1. From: Rebecca Willis posted May 12, 2018 1:59 AM
Absolutely, this is something I feel very passionate about. I do believe this is discriminatory. We live in a very different age right now. We watched our parents pay off houses in their life time and a very small percentage of my generation will even afford to do that. The generation coming up now, my children’s generation will likely never afford a house in our state. A two-bedroom run down house will sell on the average of $350,000 and will likely be in a bad neighborhood, making it almost impossible for the young families want to invest in a house. The flip side of this is, almost all tax deductions are discriminatory, as they allow some deductions and not others.
Receipt of any gift is a taxable event. You will owe the tax on the fair market value of any gift you receive. Any and all income produced by the gift will also be subject to tax. Both of these are subject to the taxpayer’s marginal tax rate.
2. From: Carolyn Holland posted May 11, 2018 3:02 PM
Hello Professor and Classmates,
I don’t believe that the tax deduction law allowing home owners to take a tax deduction is discriminatory. I believe that each person’s tax situation is different and will be taxed accordingly. If it was discriminatory, then so would the homestead exemption that taxpayers are allowed on their property tax. That would open a whole new discrimination can of worms.
I believe that gifts and inheritances should not be taxable to the recipient. If the recipient of an inheritance in which property is received and that recipient in the future decides to sell the property for a profit, they should be required to pay taxes on the gain. Which is one of the limitations in IRS section 102 code.
3. From: Alexandra Moraitis posted May 11, 2018 12:33 AM
On your home mortgage interest is any interest you pay on the loan of your home.
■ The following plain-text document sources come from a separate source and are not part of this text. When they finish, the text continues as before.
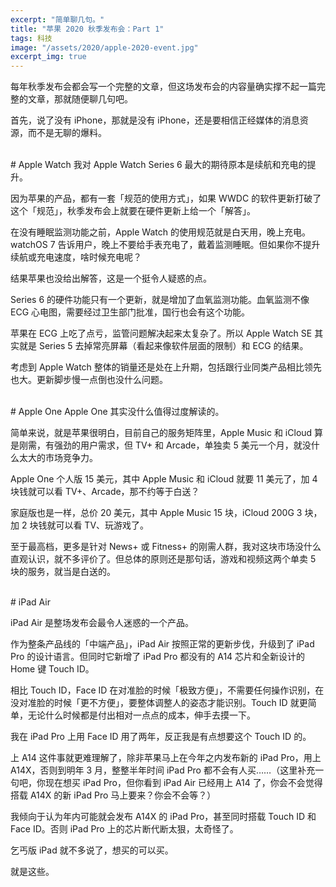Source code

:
 ```yaml
---
excerpt: "简单聊几句。"
title: "苹果 2020 秋季发布会：Part 1"
tags: 科技
image: "/assets/2020/apple-2020-event.jpg"
excerpt_img: true
---
```


每年秋季发布会都会写一个完整的文章，但这场发布会的内容量确实撑不起一篇完整的文章，那就随便聊几句吧。

首先，说了没有 iPhone，那就是没有 iPhone，还是要相信正经媒体的消息资源，而不是无聊的爆料。

<br>
# Apple Watch
我对 Apple Watch Series 6 最大的期待原本是续航和充电的提升。

因为苹果的产品，都有一套「规范的使用方式」，如果 WWDC 的软件更新打破了这个「规范」，秋季发布会上就要在硬件更新上给一个「解答」。

在没有睡眠监测功能之前，Apple Watch 的使用规范就是白天用，晚上充电。watchOS 7 告诉用户，晚上不要给手表充电了，戴着监测睡眠。但如果你不提升续航或充电速度，啥时候充电呢？

结果苹果也没给出解答，这是一个挺令人疑惑的点。

Series 6 的硬件功能只有一个更新，就是增加了血氧监测功能。血氧监测不像 ECG 心电图，需要经过卫生部门批准，国行也会有这个功能。

苹果在 ECG 上吃了点亏，监管问题解决起来太复杂了。所以 Apple Watch SE 其实就是 Series 5 去掉常亮屏幕（看起来像软件层面的限制）和 ECG 的结果。

考虑到 Apple Watch 整体的销量还是处在上升期，包括跟行业同类产品相比领先也大。更新脚步慢一点倒也没什么问题。

<br>
# Apple One
Apple One 其实没什么值得过度解读的。

简单来说，就是苹果很明白，目前自己的服务矩阵里，Apple Music 和 iCloud 算是刚需，有强劲的用户需求，但 TV+ 和 Arcade，单独卖 5 美元一个月，就没什么太大的市场竞争力。

Apple One 个人版 15 美元，其中 Apple Music 和 iCloud 就要 11 美元了，加 4 块钱就可以看 TV+、Arcade，那不约等于白送？

家庭版也是一样，总价 20 美元，其中 Apple Music 15 块，iCloud 200G 3 块，加 2 块钱就可以看 TV、玩游戏了。

至于最高档，更多是针对 News+ 或 Fitness+ 的刚需人群，我对这块市场没什么直观认识，就不多评价了。但总体的原则还是那句话，游戏和视频这两个单卖 5 块的服务，就当是白送的。

<br>
# iPad Air

iPad Air 是整场发布会最令人迷惑的一个产品。

作为整条产品线的「中端产品」，iPad Air 按照正常的更新步伐，升级到了 iPad Pro 的设计语言。但同时它新增了 iPad Pro 都没有的 A14 芯片和全新设计的 Home 键 Touch ID。

相比 Touch ID，Face ID 在对准脸的时候「极致方便」，不需要任何操作识别，在没对准脸的时候「更不方便」，要整体调整人的姿态才能识别。Touch ID 就更简单，无论什么时候都是付出相对一点点的成本，伸手去摸一下。

我在 iPad Pro 上用 Face ID 用了两年，反正我是有点想要这个 Touch ID 的。

上 A14 这件事就更难理解了，除非苹果马上在今年之内发布新的 iPad Pro，用上 A14X，否则到明年 3 月，整整半年时间 iPad Pro 都不会有人买……（这里补充一句吧，你现在想买 iPad Pro，但你看到 iPad Air 已经用上 A14 了，你会不会觉得搭载 A14X 的新 iPad Pro 马上要来？你会不会等？）

我倾向于认为年内可能就会发布 A14X 的 iPad Pro，甚至同时搭载 Touch ID 和 Face ID。否则 iPad Pro 上的芯片断代断太狠，太奇怪了。

乞丐版 iPad 就不多说了，想买的可以买。

就是这些。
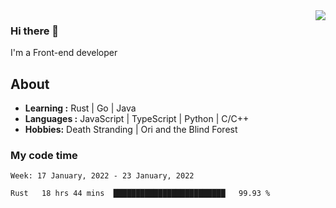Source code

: <img align='right' src="https://github-readme-stats.vercel.app/api?username=strugglebak&show_icons=true">

### Hi there 👋

I'm a Front-end developer

## About

-  **Learning :** Rust | Go | Java
-  **Languages :** JavaScript | TypeScript | Python | C/C++
-  **Hobbies:** Death Stranding | Ori and the Blind Forest

### My code time

<!--START_SECTION:waka-->
```text
Week: 17 January, 2022 - 23 January, 2022

Rust   18 hrs 44 mins  █████████████████████████   99.93 % 
```
<!--END_SECTION:waka-->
It could be a, mortgage to buy a home, a second mortgage, a line of credit or a home equity loan. This can be done if you met all the conditions of a deduction home mortgage interest.
- Filing a 1040 form and itemizing deductions on schedule A.
- The mortgage is secured debt on a qualified home in which you have ownership interest.
All of the home mortgage interest can be deducted depending on your date of the mortgage, the amount of the mortgage and how you use the mortgage proceeds.
For tax deductions landlord benefit it more than tenants. Renters cannot deduct rent payments from federal returns. In some states offer a rental tax deduction and there be other federal deductions renters can claim. Overall,I do not see it as a deduction discriminatory because not everyone can reap from the same benefits.
If money was received from an inherited property is determined basis in the property for it to be taxable. The FMV of the property on the date of the decedent’s death. If the executor of the estate chooses to use the alternate valuation date.